Falling in line with many other developed countries, the US announced Tuesday a plan to inject some $250 billion into financial institutions in exchange for equity stakes. After Monday's big upward move, US markets ended Tuesday down a little—the least volatile day in weeks. But whatever the short-term outcome, we think the longer-term plan will work fine but unintended negative consequences could eventually ensue—only time will tell.
Notably, not every financial institution was happy about the plan. Not all necessarily need or want the "good graces" of the government right now. But they were pressured by the government to accept assistance in the name of a systemic cure. Like it or not, it appears the plan will go forward as announced—allocating roughly $125 billion to eight of the nation's leading banks: Bank of America (and Merrill Lynch), JP Morgan, Citigroup, Wells Fargo, Goldman Sachs, Morgan Stanley, Bank of New York Mellon, and State Street. By supporting a number of institutions at once, the government hopes to avoid casting an uncomfortable spotlight on any one institution. The remaining cash will go to support a broad swath of smaller banks.

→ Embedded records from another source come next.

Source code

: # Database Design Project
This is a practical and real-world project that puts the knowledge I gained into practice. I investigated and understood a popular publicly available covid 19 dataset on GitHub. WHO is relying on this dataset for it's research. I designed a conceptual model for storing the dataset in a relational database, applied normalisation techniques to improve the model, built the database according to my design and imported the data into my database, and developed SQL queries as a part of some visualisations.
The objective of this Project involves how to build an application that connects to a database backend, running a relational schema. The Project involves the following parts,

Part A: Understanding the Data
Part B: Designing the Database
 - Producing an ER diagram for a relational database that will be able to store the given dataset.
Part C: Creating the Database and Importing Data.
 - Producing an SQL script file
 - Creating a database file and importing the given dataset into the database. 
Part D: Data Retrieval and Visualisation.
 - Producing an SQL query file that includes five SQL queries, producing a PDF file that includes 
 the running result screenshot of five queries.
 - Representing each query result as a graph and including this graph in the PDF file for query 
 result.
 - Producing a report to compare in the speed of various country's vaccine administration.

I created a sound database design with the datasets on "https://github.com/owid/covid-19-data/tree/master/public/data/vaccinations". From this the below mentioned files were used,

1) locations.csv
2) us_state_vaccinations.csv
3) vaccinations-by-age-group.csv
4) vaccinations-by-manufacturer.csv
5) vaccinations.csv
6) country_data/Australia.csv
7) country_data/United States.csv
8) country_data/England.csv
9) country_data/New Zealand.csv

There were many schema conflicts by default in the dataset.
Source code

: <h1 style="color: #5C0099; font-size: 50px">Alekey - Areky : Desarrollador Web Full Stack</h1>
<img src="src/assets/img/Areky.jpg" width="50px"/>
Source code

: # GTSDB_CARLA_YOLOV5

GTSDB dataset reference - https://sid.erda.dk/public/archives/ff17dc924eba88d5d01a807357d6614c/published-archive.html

In exchange for their capital, the feds will receive preferred non-voting shares paying a 5% dividend (9% after five years) and will also encourage firms to seek private capital by offering sweeter terms for those "returning capital to the government by 2009." Nonetheless, some indication of government tinkering is already evident in the Congress-mandated executive pay restrictions attached to the capital infusions.
The latest action combines with another less-televised piece of news illustrating already dramatic increases in government intervention. The Treasury yesterday gave Fannie and Freddie a mandate to purchase $40 billion of struggling mortgages per month—essentially fulfilling the primary aim of Paulson's plan before the focus shifted toward equity stakes. Such a move quietly (and cleverly) would expand the overall dollar cap for the bailout by perhaps as much as a publicly unapproved $200 billion through next year.

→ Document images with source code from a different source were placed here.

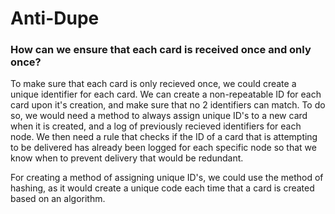 # Anti-Dupe
### How can we ensure that each card is received once and only once?

To make sure that each card is only recieved once, we could create a unique identifier for each card. We can create a non-repeatable ID for each card upon it's creation, and make sure that no 2 identifiers can match. To do so, we would need a method to always assign unique ID's to a new card when it is created, and a log of previously recieved identifiers for each node. We then need a rule that checks if the ID of a card that is attempting to be delivered has already been logged for each specific node so that we know when to prevent delivery that would be redundant.

For creating a method of assigning unique ID's, we could use the method of hashing, as it would create a unique code each time that a card is created based on an algorithm.
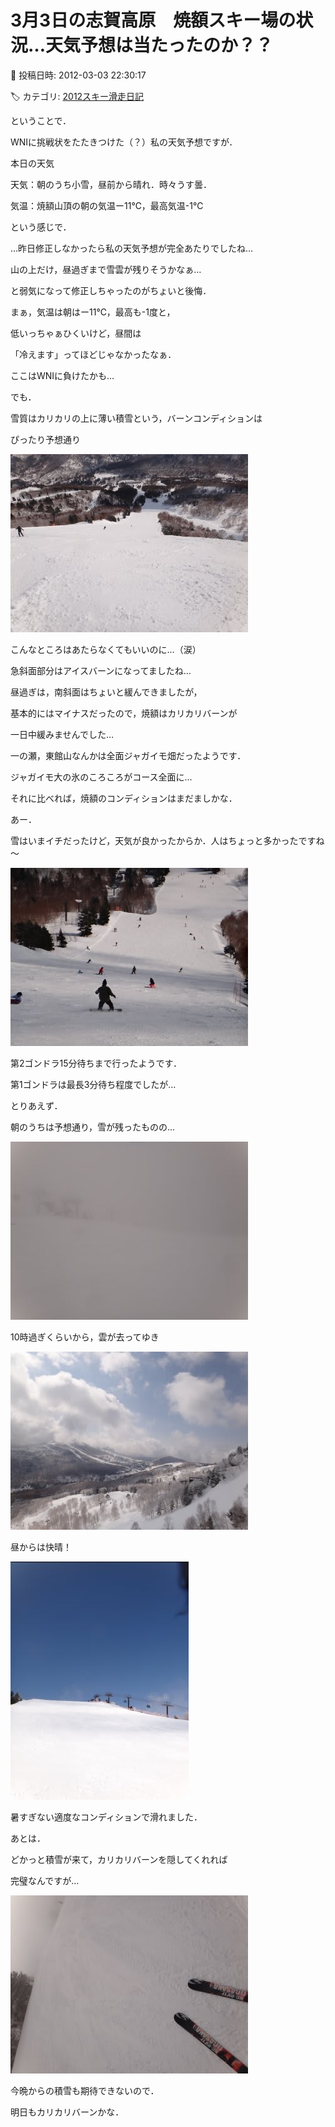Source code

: # 3月3日の志賀高原　焼額スキー場の状況…天気予想は当たったのか？？

📅 投稿日時: 2012-03-03 22:30:17

🏷️ カテゴリ: [2012スキー滑走日記](cca3a0e9524e0203150f790b1fc3c71ad.md)

ということで．





WNIに挑戦状をたたきつけた（？）私の天気予想ですが．





本日の天気


天気：朝のうち小雪，昼前から晴れ．時々うす曇．


気温：焼額山頂の朝の気温ー11℃，最高気温-1℃





という感じで．


…昨日修正しなかったら私の天気予想が完全あたりでしたね…


山の上だけ，昼過ぎまで雪雲が残りそうかなぁ…


と弱気になって修正しちゃったのがちょいと後悔．





まぁ，気温は朝はー11℃，最高も-1度と，


低いっちゃぁひくいけど，昼間は


「冷えます」ってほどじゃなかったなぁ．


ここはWNIに負けたかも…





でも．


雪質はカリカリの上に薄い積雪という，バーンコンディションは


ぴったり予想通り




![d615e0fc10c77010192827d18228d506.jpg](images/d615e0fc10c77010192827d18228d506.jpg)




こんなところはあたらなくてもいいのに…（涙）





急斜面部分はアイスバーンになってましたね…


昼過ぎは，南斜面はちょいと緩んできましたが，


基本的にはマイナスだったので，焼額はカリカリバーンが


一日中緩みませんでした…





一の瀬，東館山なんかは全面ジャガイモ畑だったようです．


ジャガイモ大の氷のころころがコース全面に…


それに比べれば，焼額のコンディションはまだましかな．





あー．


雪はいまイチだったけど，天気が良かったからか．人はちょっと多かったですね～




![e16e2e9dd89495ce2208f51352de5712.jpg](images/e16e2e9dd89495ce2208f51352de5712.jpg)




第2ゴンドラ15分待ちまで行ったようです．


第1ゴンドラは最長3分待ち程度でしたが…





とりあえず．


朝のうちは予想通り，雪が残ったものの…




![0cdd1c650000a95ed86fe3a34643b126.jpg](images/0cdd1c650000a95ed86fe3a34643b126.jpg)







10時過ぎくらいから，雲が去ってゆき




![9178232bfa3966bb36c081f66f4f4190.jpg](images/9178232bfa3966bb36c081f66f4f4190.jpg)







昼からは快晴！




![aa6f1c5e7390a5760966457fd44eaf3e.jpg](images/aa6f1c5e7390a5760966457fd44eaf3e.jpg)




暑すぎない適度なコンディションで滑れました．





あとは．


どかっと積雪が来て，カリカリバーンを隠してくれれば


完璧なんですが…




![c8ab439012d35ab8ff1f75cd229a4e28.jpg](images/c8ab439012d35ab8ff1f75cd229a4e28.jpg)







今晩からの積雪も期待できないので．


明日もカリカリバーンかな．
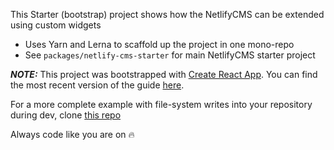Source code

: This Starter (bootstrap) project shows how the NetlifyCMS can be extended using custom widgets

- Uses Yarn and Lerna to scaffold up the project in one mono-repo
- See `packages/netlify-cms-starter` for main NetlifyCMS starter project

***NOTE:***
This project was bootstrapped with [Create React App](https://github.com/facebookincubator/create-react-app).
You can find the most recent version of the guide [here](https://github.com/facebookincubator/create-react-app/blob/master/packages/react-scripts/template/README.md).

For a more complete example with file-system writes into your repository during dev, clone [this repo][example]

Always code like you are on 🔥

[example]: https://github.com/adarta/netlify-cms-react-example/tree/master
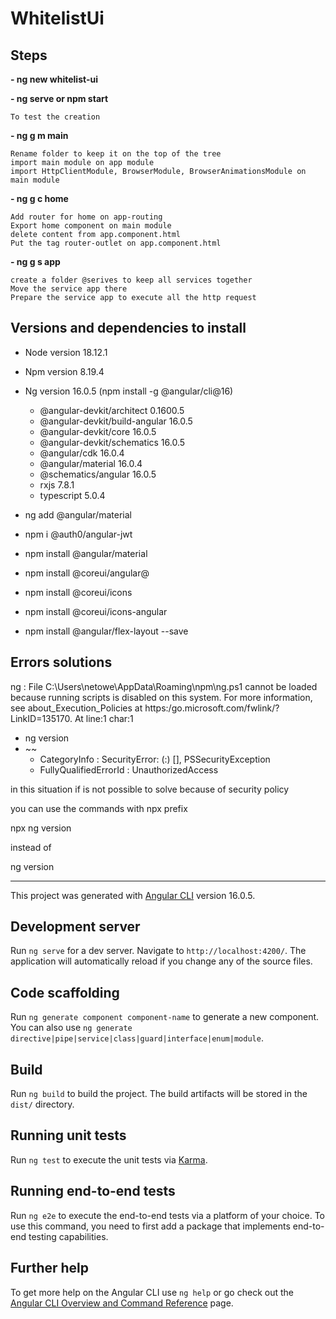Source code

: # WhitelistUi

## Steps
**- ng new whitelist-ui**

**- ng serve or npm start**

    To test the creation

**- ng g m main** 

    Rename folder to keep it on the top of the tree 
    import main module on app module 
    import HttpClientModule, BrowserModule, BrowserAnimationsModule on main module

**- ng g c home**

    Add router for home on app-routing
    Export home component on main module
    delete content from app.component.html
    Put the tag router-outlet on app.component.html

**- ng g s app**

    create a folder @serives to keep all services together
    Move the service app there
    Prepare the service app to execute all the http request

## Versions and dependencies to install
- Node version 18.12.1
- Npm version 8.19.4
- Ng version 16.0.5 (npm install -g @angular/cli@16)
	- @angular-devkit/architect       0.1600.5
	- @angular-devkit/build-angular   16.0.5
	- @angular-devkit/core            16.0.5
	- @angular-devkit/schematics      16.0.5
	- @angular/cdk                    16.0.4
	- @angular/material               16.0.4
	- @schematics/angular             16.0.5	
	- rxjs                            7.8.1
	- typescript                      5.0.4
	
- ng add @angular/material
- npm i @auth0/angular-jwt
- npm install @angular/material
- npm install @coreui/angular@
- npm install @coreui/icons
- npm install @coreui/icons-angular

- npm install @angular/flex-layout --save


## Errors solutions

ng : File C:\Users\netowe\AppData\Roaming\npm\ng.ps1 cannot be loaded because running scripts is disabled on this system. For more information, see about_Execution_Policies at https:/go.microsoft.com/fwlink/?LinkID=135170.
At line:1 char:1
+ ng version
+ ~~
    + CategoryInfo          : SecurityError: (:) [], PSSecurityException
    + FullyQualifiedErrorId : UnauthorizedAccess

in this situation if is not possible to solve because of security policy

you can use the commands with npx prefix

npx ng version

instead of

ng version


___

This project was generated with [Angular CLI](https://github.com/angular/angular-cli) version 16.0.5.

## Development server

Run `ng serve` for a dev server. Navigate to `http://localhost:4200/`. The application will automatically reload if you change any of the source files.

## Code scaffolding

Run `ng generate component component-name` to generate a new component. You can also use `ng generate directive|pipe|service|class|guard|interface|enum|module`.

## Build

Run `ng build` to build the project. The build artifacts will be stored in the `dist/` directory.

## Running unit tests

Run `ng test` to execute the unit tests via [Karma](https://karma-runner.github.io).

## Running end-to-end tests

Run `ng e2e` to execute the end-to-end tests via a platform of your choice. To use this command, you need to first add a package that implements end-to-end testing capabilities.

## Further help

To get more help on the Angular CLI use `ng help` or go check out the [Angular CLI Overview and Command Reference](https://angular.io/cli) page.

The radical shift in the TARP (Troubled Asset Repurchase Plan) strategy, though endorsed by many in Congress, was undertaken without explicitly seeking their approval or public debate. This isn't all bad because at least it means it won't be nailed to a pork-laden piece of legislation. But it's unsettling that a single man, Paulson, is working with what essentially comes to two blank checks—one publicly declared and another under the table (if you count Fannie and Freddie's new mandate)—totaling close to a trillion dollars taxpayer exposure. In the end, it won't necessarily cost anywhere near that much. But it's an alarming amount of financial decision-making clout to be wielded by one individual and demonstrates just how much unilateral control Paulson has been granted. He is now, in some sense, by far the most powerful man in financial history.